--- What to produce ---
Give every line of the records exactly, please, from the first up to and including the one containing "18/192煤炭下水量预计接".

- Opening Delimiter -

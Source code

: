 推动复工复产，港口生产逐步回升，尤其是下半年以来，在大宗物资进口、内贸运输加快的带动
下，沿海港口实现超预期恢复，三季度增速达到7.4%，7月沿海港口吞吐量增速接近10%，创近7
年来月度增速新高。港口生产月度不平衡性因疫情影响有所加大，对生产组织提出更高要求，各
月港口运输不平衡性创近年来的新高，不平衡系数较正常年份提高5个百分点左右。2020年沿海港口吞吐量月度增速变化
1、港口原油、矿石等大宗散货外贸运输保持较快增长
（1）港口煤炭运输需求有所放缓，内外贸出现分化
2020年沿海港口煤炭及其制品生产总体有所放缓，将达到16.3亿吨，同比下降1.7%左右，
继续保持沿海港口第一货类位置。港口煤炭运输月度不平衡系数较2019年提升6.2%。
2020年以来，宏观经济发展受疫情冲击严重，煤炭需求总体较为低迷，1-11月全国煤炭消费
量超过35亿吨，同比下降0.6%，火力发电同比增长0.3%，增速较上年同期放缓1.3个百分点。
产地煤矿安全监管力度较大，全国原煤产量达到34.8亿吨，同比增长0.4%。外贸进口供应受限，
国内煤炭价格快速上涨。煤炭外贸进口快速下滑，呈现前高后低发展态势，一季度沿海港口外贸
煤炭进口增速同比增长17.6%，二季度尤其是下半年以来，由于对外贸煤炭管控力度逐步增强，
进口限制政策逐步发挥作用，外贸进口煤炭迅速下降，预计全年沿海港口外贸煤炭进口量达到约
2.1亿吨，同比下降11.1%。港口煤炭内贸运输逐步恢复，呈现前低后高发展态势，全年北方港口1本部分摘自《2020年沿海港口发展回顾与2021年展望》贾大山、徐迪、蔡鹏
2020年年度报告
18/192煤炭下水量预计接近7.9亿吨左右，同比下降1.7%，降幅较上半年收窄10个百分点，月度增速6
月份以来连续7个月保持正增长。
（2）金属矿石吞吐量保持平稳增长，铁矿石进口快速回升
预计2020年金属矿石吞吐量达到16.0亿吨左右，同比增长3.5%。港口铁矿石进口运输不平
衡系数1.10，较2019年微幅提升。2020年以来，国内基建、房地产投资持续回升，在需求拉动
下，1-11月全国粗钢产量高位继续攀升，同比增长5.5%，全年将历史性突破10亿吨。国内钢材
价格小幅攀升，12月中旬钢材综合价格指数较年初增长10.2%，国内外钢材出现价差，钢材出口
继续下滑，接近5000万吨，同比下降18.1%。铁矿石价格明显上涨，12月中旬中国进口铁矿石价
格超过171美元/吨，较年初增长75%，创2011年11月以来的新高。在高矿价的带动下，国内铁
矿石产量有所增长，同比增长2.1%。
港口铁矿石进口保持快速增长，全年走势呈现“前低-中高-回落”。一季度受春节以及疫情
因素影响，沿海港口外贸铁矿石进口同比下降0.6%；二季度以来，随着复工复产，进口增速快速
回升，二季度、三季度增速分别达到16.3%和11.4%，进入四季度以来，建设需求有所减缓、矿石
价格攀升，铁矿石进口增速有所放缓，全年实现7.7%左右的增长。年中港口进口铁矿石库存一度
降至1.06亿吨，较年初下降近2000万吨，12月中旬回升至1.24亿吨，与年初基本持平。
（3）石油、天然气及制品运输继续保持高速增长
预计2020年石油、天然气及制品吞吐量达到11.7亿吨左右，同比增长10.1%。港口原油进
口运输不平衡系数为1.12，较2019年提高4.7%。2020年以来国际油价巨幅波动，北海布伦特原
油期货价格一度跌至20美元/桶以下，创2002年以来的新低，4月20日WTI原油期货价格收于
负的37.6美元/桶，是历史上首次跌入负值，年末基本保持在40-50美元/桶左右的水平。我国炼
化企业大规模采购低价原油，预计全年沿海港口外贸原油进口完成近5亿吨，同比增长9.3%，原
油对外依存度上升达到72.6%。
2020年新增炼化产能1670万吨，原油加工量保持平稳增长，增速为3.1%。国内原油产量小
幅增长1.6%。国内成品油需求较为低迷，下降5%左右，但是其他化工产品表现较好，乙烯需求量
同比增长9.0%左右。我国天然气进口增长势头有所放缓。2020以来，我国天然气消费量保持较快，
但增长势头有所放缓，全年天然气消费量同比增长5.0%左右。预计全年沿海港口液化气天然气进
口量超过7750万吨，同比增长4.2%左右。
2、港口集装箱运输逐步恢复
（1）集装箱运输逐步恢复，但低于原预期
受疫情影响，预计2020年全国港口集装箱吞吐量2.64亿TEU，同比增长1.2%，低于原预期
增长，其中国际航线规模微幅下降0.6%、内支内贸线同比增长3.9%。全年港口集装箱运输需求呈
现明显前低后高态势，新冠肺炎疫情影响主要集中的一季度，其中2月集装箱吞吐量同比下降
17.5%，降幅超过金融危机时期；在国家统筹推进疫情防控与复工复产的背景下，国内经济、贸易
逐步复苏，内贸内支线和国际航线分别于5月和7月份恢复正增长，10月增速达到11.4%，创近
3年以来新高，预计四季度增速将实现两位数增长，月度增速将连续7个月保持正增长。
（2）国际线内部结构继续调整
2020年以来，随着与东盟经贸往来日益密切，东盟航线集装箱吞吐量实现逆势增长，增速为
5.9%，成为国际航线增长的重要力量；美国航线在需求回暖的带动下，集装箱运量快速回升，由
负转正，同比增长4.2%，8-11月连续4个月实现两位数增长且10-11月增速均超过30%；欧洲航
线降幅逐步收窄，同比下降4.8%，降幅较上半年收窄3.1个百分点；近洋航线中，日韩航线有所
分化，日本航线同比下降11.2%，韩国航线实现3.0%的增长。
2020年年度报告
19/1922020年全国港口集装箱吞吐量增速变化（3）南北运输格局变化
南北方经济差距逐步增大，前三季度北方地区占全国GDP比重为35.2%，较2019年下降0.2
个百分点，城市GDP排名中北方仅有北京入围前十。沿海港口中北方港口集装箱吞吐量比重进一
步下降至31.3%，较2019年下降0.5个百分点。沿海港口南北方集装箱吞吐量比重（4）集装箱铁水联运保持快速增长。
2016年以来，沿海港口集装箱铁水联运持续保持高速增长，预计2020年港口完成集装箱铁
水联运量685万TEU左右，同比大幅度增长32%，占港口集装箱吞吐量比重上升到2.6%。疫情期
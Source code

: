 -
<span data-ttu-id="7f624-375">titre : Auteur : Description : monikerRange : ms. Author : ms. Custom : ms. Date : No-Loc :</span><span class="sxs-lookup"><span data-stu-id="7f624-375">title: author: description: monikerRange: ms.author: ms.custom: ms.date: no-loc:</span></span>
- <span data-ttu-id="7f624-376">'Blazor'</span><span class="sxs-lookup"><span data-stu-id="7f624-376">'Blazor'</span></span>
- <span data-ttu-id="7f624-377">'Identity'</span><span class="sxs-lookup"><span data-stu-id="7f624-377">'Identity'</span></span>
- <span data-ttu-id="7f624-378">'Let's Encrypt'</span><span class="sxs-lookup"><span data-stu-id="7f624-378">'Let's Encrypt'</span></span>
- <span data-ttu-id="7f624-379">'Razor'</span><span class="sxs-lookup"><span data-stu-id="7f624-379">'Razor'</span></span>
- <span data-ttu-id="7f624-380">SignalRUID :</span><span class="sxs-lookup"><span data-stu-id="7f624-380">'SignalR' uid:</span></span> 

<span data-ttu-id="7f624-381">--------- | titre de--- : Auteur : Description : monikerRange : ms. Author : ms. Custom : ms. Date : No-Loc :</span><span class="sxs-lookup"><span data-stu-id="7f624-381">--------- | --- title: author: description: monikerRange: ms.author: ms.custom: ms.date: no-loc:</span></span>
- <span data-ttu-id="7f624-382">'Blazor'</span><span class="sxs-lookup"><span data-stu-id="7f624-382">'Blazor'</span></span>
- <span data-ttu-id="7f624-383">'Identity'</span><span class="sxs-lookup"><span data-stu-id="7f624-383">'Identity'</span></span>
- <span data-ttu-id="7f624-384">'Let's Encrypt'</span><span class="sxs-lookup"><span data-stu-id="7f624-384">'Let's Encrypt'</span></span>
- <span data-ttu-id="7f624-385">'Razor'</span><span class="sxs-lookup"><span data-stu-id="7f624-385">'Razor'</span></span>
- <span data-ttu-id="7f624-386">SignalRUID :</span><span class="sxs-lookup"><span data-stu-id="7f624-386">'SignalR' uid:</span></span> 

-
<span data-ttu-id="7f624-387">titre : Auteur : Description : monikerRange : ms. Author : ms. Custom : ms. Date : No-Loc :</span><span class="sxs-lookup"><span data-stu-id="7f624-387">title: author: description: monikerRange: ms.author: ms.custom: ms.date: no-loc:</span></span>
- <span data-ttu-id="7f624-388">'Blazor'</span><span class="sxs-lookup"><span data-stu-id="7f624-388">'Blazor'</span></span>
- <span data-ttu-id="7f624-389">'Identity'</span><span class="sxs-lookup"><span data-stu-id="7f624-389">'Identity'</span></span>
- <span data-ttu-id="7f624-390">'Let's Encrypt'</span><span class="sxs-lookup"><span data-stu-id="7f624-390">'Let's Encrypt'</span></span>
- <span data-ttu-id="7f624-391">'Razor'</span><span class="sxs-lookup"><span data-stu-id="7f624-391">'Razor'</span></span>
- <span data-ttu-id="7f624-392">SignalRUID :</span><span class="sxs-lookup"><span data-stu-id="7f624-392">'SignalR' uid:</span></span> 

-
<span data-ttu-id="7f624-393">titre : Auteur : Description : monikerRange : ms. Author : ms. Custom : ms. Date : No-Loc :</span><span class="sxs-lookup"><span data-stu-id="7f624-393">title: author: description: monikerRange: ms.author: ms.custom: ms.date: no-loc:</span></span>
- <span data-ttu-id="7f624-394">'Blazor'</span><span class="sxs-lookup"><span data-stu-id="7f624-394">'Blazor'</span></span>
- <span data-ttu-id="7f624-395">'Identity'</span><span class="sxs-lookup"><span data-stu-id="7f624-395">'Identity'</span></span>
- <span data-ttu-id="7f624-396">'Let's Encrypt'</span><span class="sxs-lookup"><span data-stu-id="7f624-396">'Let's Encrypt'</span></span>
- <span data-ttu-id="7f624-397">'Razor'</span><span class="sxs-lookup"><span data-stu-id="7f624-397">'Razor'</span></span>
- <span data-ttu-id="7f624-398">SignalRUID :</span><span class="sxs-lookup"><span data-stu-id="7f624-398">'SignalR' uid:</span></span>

- Closing Delimiter -

--- Exercise answer ---
Source code

: 推动复工复产，港口生产逐步回升，尤其是下半年以来，在大宗物资进口、内贸运输加快的带动
下，沿海港口实现超预期恢复，三季度增速达到7.4%，7月沿海港口吞吐量增速接近10%，创近7
年来月度增速新高。港口生产月度不平衡性因疫情影响有所加大，对生产组织提出更高要求，各
月港口运输不平衡性创近年来的新高，不平衡系数较正常年份提高5个百分点左右。2020年沿海港口吞吐量月度增速变化
1、港口原油、矿石等大宗散货外贸运输保持较快增长
（1）港口煤炭运输需求有所放缓，内外贸出现分化
2020年沿海港口煤炭及其制品生产总体有所放缓，将达到16.3亿吨，同比下降1.7%左右，
继续保持沿海港口第一货类位置。港口煤炭运输月度不平衡系数较2019年提升6.2%。
2020年以来，宏观经济发展受疫情冲击严重，煤炭需求总体较为低迷，1-11月全国煤炭消费
量超过35亿吨，同比下降0.6%，火力发电同比增长0.3%，增速较上年同期放缓1.3个百分点。
产地煤矿安全监管力度较大，全国原煤产量达到34.8亿吨，同比增长0.4%。外贸进口供应受限，
国内煤炭价格快速上涨。煤炭外贸进口快速下滑，呈现前高后低发展态势，一季度沿海港口外贸
煤炭进口增速同比增长17.6%，二季度尤其是下半年以来，由于对外贸煤炭管控力度逐步增强，
进口限制政策逐步发挥作用，外贸进口煤炭迅速下降，预计全年沿海港口外贸煤炭进口量达到约
2.1亿吨，同比下降11.1%。港口煤炭内贸运输逐步恢复，呈现前低后高发展态势，全年北方港口1本部分摘自《2020年沿海港口发展回顾与2021年展望》贾大山、徐迪、蔡鹏
2020年年度报告
18/192煤炭下水量预计接近7.9亿吨左右，同比下降1.7%，降幅较上半年收窄10个百分点，月度增速6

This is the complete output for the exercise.